They took our jobs
Last winter my fiancee got me to start watching Top Chef, which was my introduction to so-called Reality TV. I confess I really enjoyed it, despite the obviously stagey aspects of the whole thing (and I picked up a few cooking tips in the bargain).
Last night we stumbled onto the finale of a version called Top Chef Masters (as Steve Allen pointed out, imitation is the sincerest form of television), which involved a contest between various well-known chefs.
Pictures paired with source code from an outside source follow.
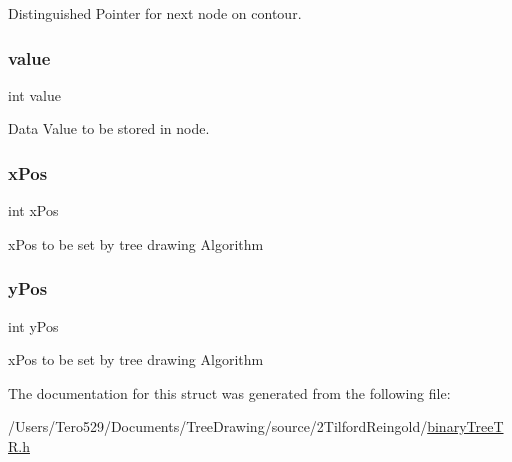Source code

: Distinguished Pointer for next node on contour. 

\hypertarget{structnodes_ac4f474c82e82cbb89ca7c36dd52be0ed}{}\label{structnodes_ac4f474c82e82cbb89ca7c36dd52be0ed} 
\subsubsection{\texorpdfstring{value}{value}}
{\footnotesize\ttfamily int value}



Data Value to be stored in node. 

\hypertarget{structnodes_a6806e78862b165988ca9b855e230084e}{}\label{structnodes_a6806e78862b165988ca9b855e230084e} 
\subsubsection{\texorpdfstring{x\+Pos}{xPos}}
{\footnotesize\ttfamily int x\+Pos}



x\+Pos to be set by tree drawing Algorithm 

\hypertarget{structnodes_adbae1d6f68d046bbecaa7230baf64762}{}\label{structnodes_adbae1d6f68d046bbecaa7230baf64762} 
\subsubsection{\texorpdfstring{y\+Pos}{yPos}}
{\footnotesize\ttfamily int y\+Pos}



x\+Pos to be set by tree drawing Algorithm 



The documentation for this struct was generated from the following file\+:\begin{DoxyCompactItemize}
\item 
/\+Users/\+Tero529/\+Documents/\+Tree\+Drawing/source/2\+Tilford\+Reingold/\hyperlink{binary_tree_t_r_8h}{binary\+Tree\+T\+R.\+h}\end{DoxyCompactItemize}
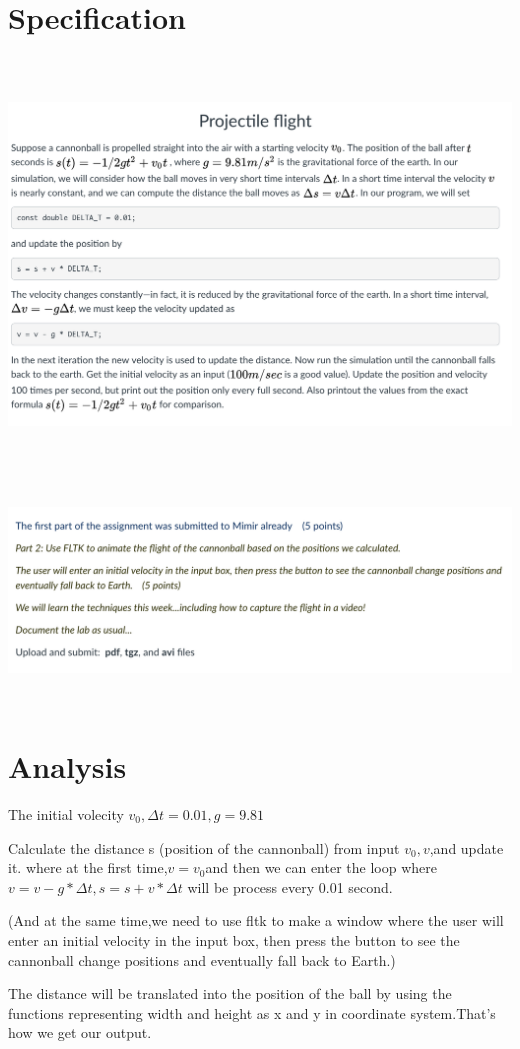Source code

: \documentclass{article}
\begin{document}
\large
\section*{Specification}
\includegraphics[width = 19cm, height = 11cm]{part1.png}
\newpage
\includegraphics[width = 19cm, height = 6cm]{part2.png}
\newpage\section*{Analysis}
\begin{description}
	\item [Inputs]  The initial volecity $v_{0},\Delta t = 0.01, g = 9.81$
	\item [Process]  Calculate the distance s (position of the cannonball) from input $v_{0},v$,and update it.
	where at the first time,$v=v_{0}$and then we can enter the loop where $ v=v-g*\Delta t , s=s+v*\Delta t$ will be process every 0.01 second.
	\item (And at the same time,we need to use fltk to make a window where the user will enter an initial velocity in the input box, then press the button to see the cannonball change positions and eventually fall back to Earth.)
    \item [Outputs]  The distance will be translated into the position of the ball by using the functions representing width and height as  x and y in coordinate system.That's how we get our output.
\end{description}
\end{document}
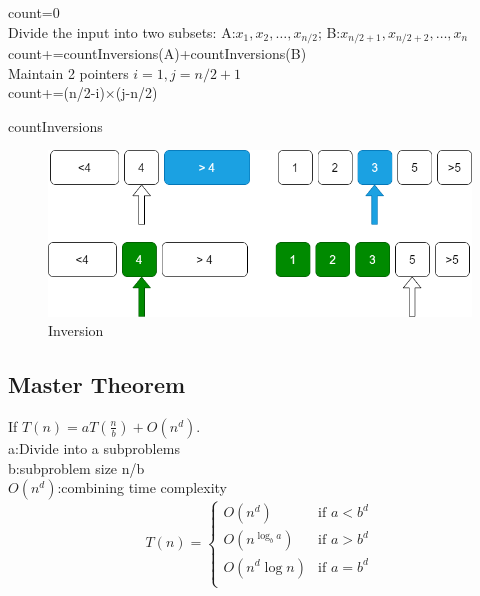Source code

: \begin{algorithm}[H]
    \SetAlgoLined
    count=0\\
    Divide the input into two subsets:
    A:$x_1, x_2, \ldots , x_{n/2}$; 
    B:$x_{n/2+1}, x_{n/2+2}, … , x_n$\\
    count+=countInversions(A)+countInversions(B)\\
    Maintain 2 pointers $i=1,j=n/2+1$ \\
    count+=(n/2-i)$\times $(j-n/2)\\
    \caption{countInversions}
\end{algorithm}
\begin{figure}
    \centering
    \includegraphics[width=0.8\linewidth]{Notes/fig/Inverse.png}
    \caption{Inversion}
    \label{fig:Inversion}
\end{figure}


\subsection{Master Theorem}
\begin{thm}
    If $T(n)=aT(\frac{n}{b})+O(n^d)$.\\
    a:Divide into a subproblems\\
    b:subproblem size n/b\\
    $O(n^d)$:combining time complexity\\
    \begin{equation}
        T(n)=
        \begin{cases}
            O(n^d) & \text{if } a<b^d\\
            O(n^{\log_b a}) & \text{if } a>b^d \\
            O(n^d \log n) & \text{if } a=b^d\\
        \end{cases}    
    \end{equation}

\end{thm}

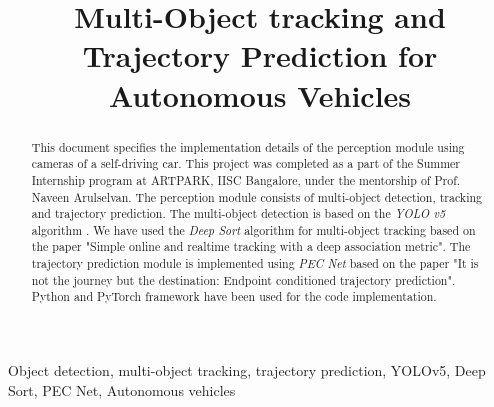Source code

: \documentclass[conference]{IEEEtran}
\begin{document}
\title{Multi-Object tracking and Trajectory Prediction for Autonomous Vehicles\\
}

\author{
  \and
}

\maketitle

\begin{abstract}
  This document specifies the implementation details of the perception module using cameras of a self-driving car. This project was completed as a part of the Summer Internship program at ARTPARK, IISC Bangalore, under the mentorship of Prof. Naveen Arulselvan. The perception module consists of multi-object detection, tracking and trajectory prediction. The multi-object detection is based on the \textit{YOLO v5} algorithm{} \cite{YOLOv5}. We have used the \textit{ Deep Sort} algorithm for multi-object tracking based on the paper "Simple online and realtime tracking with a deep association metric". The trajectory prediction module is implemented using \textit{PEC Net} based on the paper "It is not the journey but the destination: Endpoint conditioned trajectory prediction". Python and PyTorch framework have been used for the code implementation.
\end{abstract}

\begin{IEEEkeywords}
  Object detection, multi-object tracking, trajectory prediction, YOLOv5, Deep Sort, PEC Net, Autonomous vehicles
\end{IEEEkeywords}
\end{document}
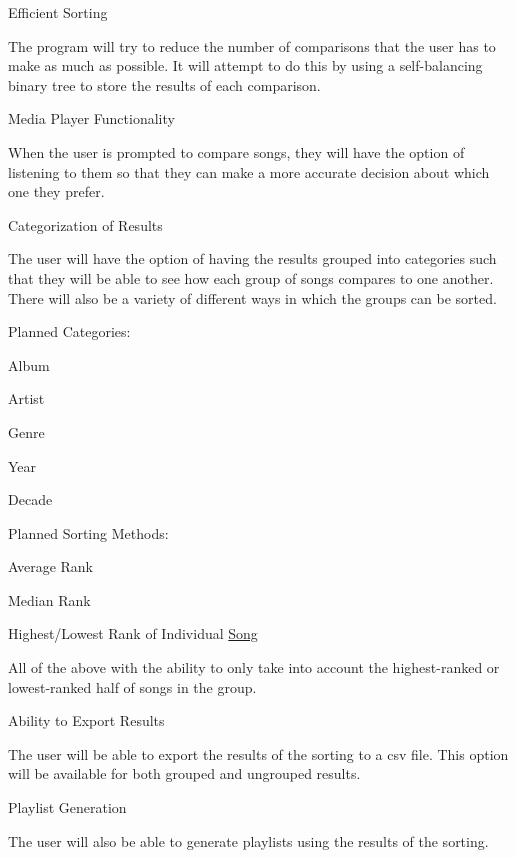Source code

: \begin{DoxyItemize}
\item Efficient Sorting
\begin{DoxyItemize}
\item The program will try to reduce the number of comparisons that the user has to make as much as possible. It will attempt to do this by using a self-\/balancing binary tree to store the results of each comparison.
\end{DoxyItemize}
\item Media Player Functionality
\begin{DoxyItemize}
\item When the user is prompted to compare songs, they will have the option of listening to them so that they can make a more accurate decision about which one they prefer.
\end{DoxyItemize}
\item Categorization of Results
\begin{DoxyItemize}
\item The user will have the option of having the results grouped into categories such that they will be able to see how each group of songs compares to one another. There will also be a variety of different ways in which the groups can be sorted.
\item Planned Categories\+:
\begin{DoxyItemize}
\item Album
\item Artist
\item Genre
\item Year
\item Decade
\end{DoxyItemize}
\item Planned Sorting Methods\+:
\begin{DoxyItemize}
\item Average Rank
\item Median Rank
\item Highest/\+Lowest Rank of Individual \mbox{\hyperlink{class_song}{Song}}
\item All of the above with the ability to only take into account the highest-\/ranked or lowest-\/ranked half of songs in the group.
\end{DoxyItemize}
\end{DoxyItemize}
\item Ability to Export Results
\begin{DoxyItemize}
\item The user will be able to export the results of the sorting to a csv file. This option will be available for both grouped and ungrouped results.
\end{DoxyItemize}
\item Playlist Generation
\begin{DoxyItemize}
\item The user will also be able to generate playlists using the results of the sorting.
\end{DoxyItemize}
\end{DoxyItemize}

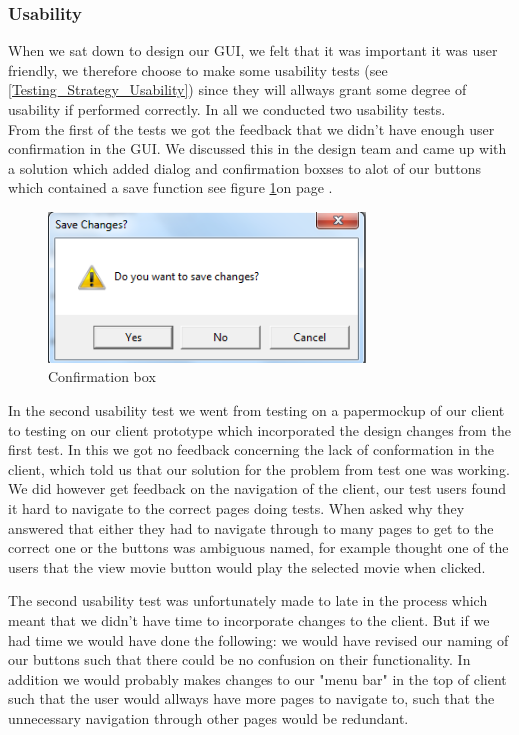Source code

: \subsubsection{Usability}
\label{Design_Client_GUI_Usability}
When we sat down to design our GUI, we felt that it was important it was user friendly, we therefore choose to make some usability tests (see \ref{Testing_Strategy_Usability}) since they will allways grant some degree of usability if performed correctly. In all we conducted two usability tests.
\\From the first of the tests we got the feedback that we didn't have enough user confirmation in the GUI. We discussed this in the design team and came up with a solution which added dialog and confirmation boxses to alot of our buttons which contained a save function see figure \ref{fig:Design_Client_GUI_Usability_popup}on page \pageref{fig:Design_Client_GUI_Usability_popup}.

\begin{figure}[h!]
\caption{Confirmation box}
\label{fig:Design_Client_GUI_Usability_popup}
  \centering
\includegraphics[width=0.75\textwidth]{Parts/Images/Design/Confirmationbox}
\end{figure}

In the second usability test we went from testing on a papermockup of our client to testing on our client prototype which incorporated the design changes from the first test. In this we got no feedback concerning the lack of conformation in the client, which told us that our solution for the problem from test one was working. We did however get feedback on the navigation of the client, our test users found it hard to navigate to the correct pages doing tests. When asked why they answered that either they had to navigate through to many pages to get to the correct one or the buttons was ambiguous named, for example thought one of the users that the view movie button would play the selected movie when clicked.

The second usability test was unfortunately made to late in the process which meant that we didn't have time to incorporate changes to the client. But if we had time we would have done the following: we would have revised our naming of our buttons such that there could be no confusion on their functionality. In addition we would probably makes changes to our "menu bar" in the top of client such that the user would allways have more pages to navigate to, such that the unnecessary navigation through other pages would be redundant.
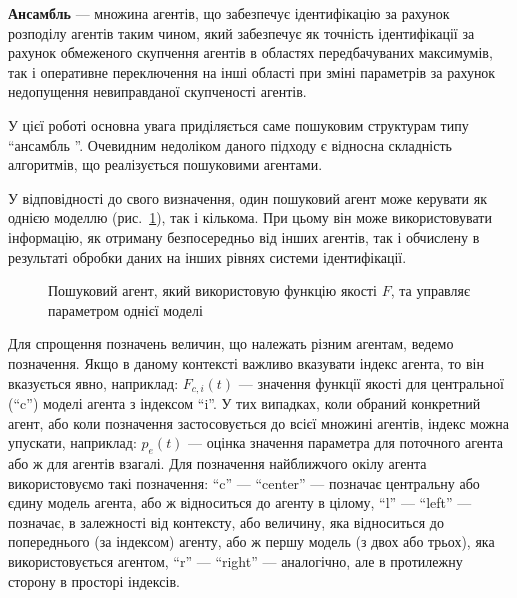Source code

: \documentclass[a4paper,13pt]{atuaref}
\begin{document}
\textbf {Ансамбль} ---
множина агентів, що забезпечує ідентифікацію за рахунок розподілу агентів таким
чином, який забезпечує як точність ідентифікації за рахунок обмеженого
скупчення агентів в областях передбачуваних максимумів, так і оперативне
переключення на інші області при зміні параметрів за рахунок недопущення
невиправданої скупченості агентів.

У цієї роботі основна увага приділяється саме пошуковим структурам типу
``ансамбль ''. Очевидним недоліком даного підходу є відносна складність
алгоритмів, що реалізується пошуковими агентами.

У відповідності до свого визначення, один пошуковий агент може керувати як
однією моделлю (рис.~\ref{atu:f:agent1}), так і кількома. При цьому він
може використовувати інформацію, як отриману безпосередньо від інших агентів,
так і обчислену в результаті обробки даних на інших рівнях системи
ідентифікації.

\begin{figure}[htb!]
\begin{center}

\end{center}
\caption{Пошуковий агент, який використовую функцію якості $F$, та управляє параметром однієї моделі}
\label{atu:f:agent1}
\end{figure}

Для спрощення позначень величин, що належать різним агентам, ведемо
позначення. Якщо в даному контексті важливо вказувати індекс агента, то він
вказується явно, наприклад: $F_{c, i} (t)$ --- значення функції якості для
центральної (``c'') моделі агента з індексом ``i''. У тих випадках, коли
обраний конкретний агент, або коли позначення застосовується до всієї множині
агентів, індекс можна упускати, наприклад: $p_e (t)$
--- оцінка значення параметра для поточного агента або ж для агентів взагалі.
Для позначення найближчого окілу агента використовуємо такі позначення:
``c'' --- ``center'' --- позначає центральну або єдину модель агента, або ж
відноситься до агенту в цілому, ``l'' --- ``left'' --- позначає, в
залежності від контексту, або величину, яка відноситься до попереднього (за
індексом) агенту, або ж першу модель (з двох або трьох), яка використовується
агентом, ``r'' --- ``right'' --- аналогічно, але в протилежну сторону в
просторі індексів.
\end{document}
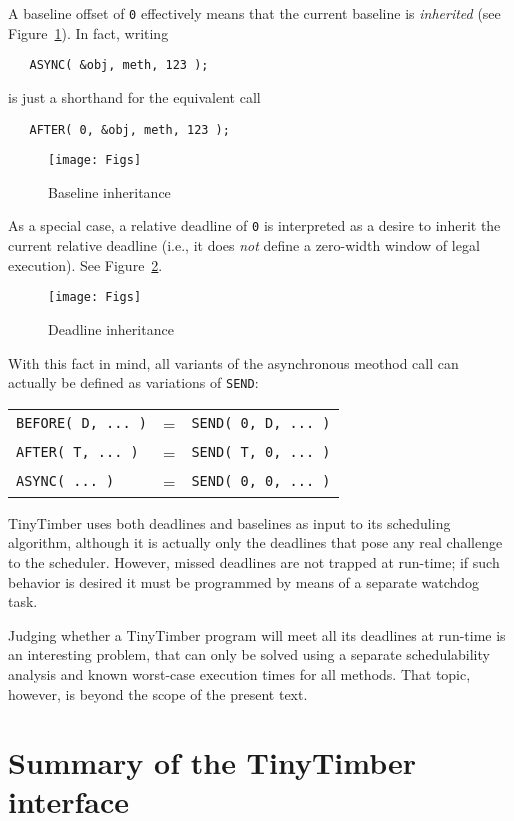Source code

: \documentclass[12pt]{article}
\begin{document}
A baseline offset of {\tt 0} effectively means that the current baseline is {\em inherited} (see Figure~\ref{fig:async}).  In fact, writing
\begin{verbatim}
   ASYNC( &obj, meth, 123 );
\end{verbatim}
is just a shorthand for the equivalent call
\begin{verbatim}
   AFTER( 0, &obj, meth, 123 );
\end{verbatim}
\begin{figure}
\texttt{[image: Figs]}
\caption{\label{fig:async}Baseline inheritance}
\end{figure}
As a special case, a relative deadline of {\tt 0} is interpreted as a desire to inherit the current relative deadline (i.e., it does {\em not} define a zero-width window of legal execution). See Figure~\ref{fig:inheritance}.
\begin{figure}
\texttt{[image: Figs]}
\caption{\label{fig:inheritance}Deadline inheritance}
\end{figure}

With this fact in mind, all variants of the asynchronous meothod call can actually be defined as variations of {\tt SEND}:
\begin{center}
\begin{tabular}{lll}
    {\tt BEFORE( D, ... )} & = & {\tt SEND( 0, D, ... )} \\
    {\tt AFTER( T, ... )}  & = & {\tt SEND( T, 0, ... )} \\
    {\tt ASYNC( ... )}     & = & {\tt SEND( 0, 0, ... )}
\end{tabular}
\end{center}


TinyTimber uses both deadlines and baselines as input to its scheduling algorithm, although it is actually only the deadlines that pose any real challenge to the scheduler.  However, missed deadlines are not trapped at run-time; if such behavior is desired it must be programmed by means of a separate watchdog task.  

Judging whether a TinyTimber program will meet all its deadlines at run-time is an interesting problem, that can only be solved using a separate schedulability analysis and known worst-case execution times for all methods.  That topic, however, is beyond the scope of the present text.


\section{Summary of the TinyTimber interface}
\end{document}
The three finalists were a French guy cooking French food, and Italian-American cooking the food first fed to him by his mother, a native of Calabria, and guy named Rick Bayless whose speciality is the Mexican food he first encountered when visiting Oaxaca as a 14-year-old.
Bayless kept going on about how he saw his mission as introducing Americans to a level of sophistication in Mexican cuisine that is still hard to find in this country. That’s all fine and good, but it struck me that in a country where the actual cooking in high-end restaurants is dominated by Latin Americans in general, and Mexicans and Mexican-Americans in particular, the “celebrity chef” doing the Mexican cooking against his French and Italian-American competitors was a very WASPy-seeming fellow. Nothing wrong with that of course — it’s not like you have to be a member of an ethnic group to be a great cook in that genre — but it also reminded me of the point Anthony Bourdain makes in Kitchen Confidential that almost none of the thousands of superbly skilled Mexican and Ecuadorian and Peruvian etc, cooks manning the lines ever seem to end up as head chefs or sous chefs at the fancy places they work, let alone with TV shows on the Food Network.
Update: Just to be clear, I’m not knocking Bayless, who came across on the show as a guy who was eager to educate people about how much great food there is in Mexico, and how sophisticated the various regional cuisines are (Bourdain also makes this point well in Kitchen Confidential).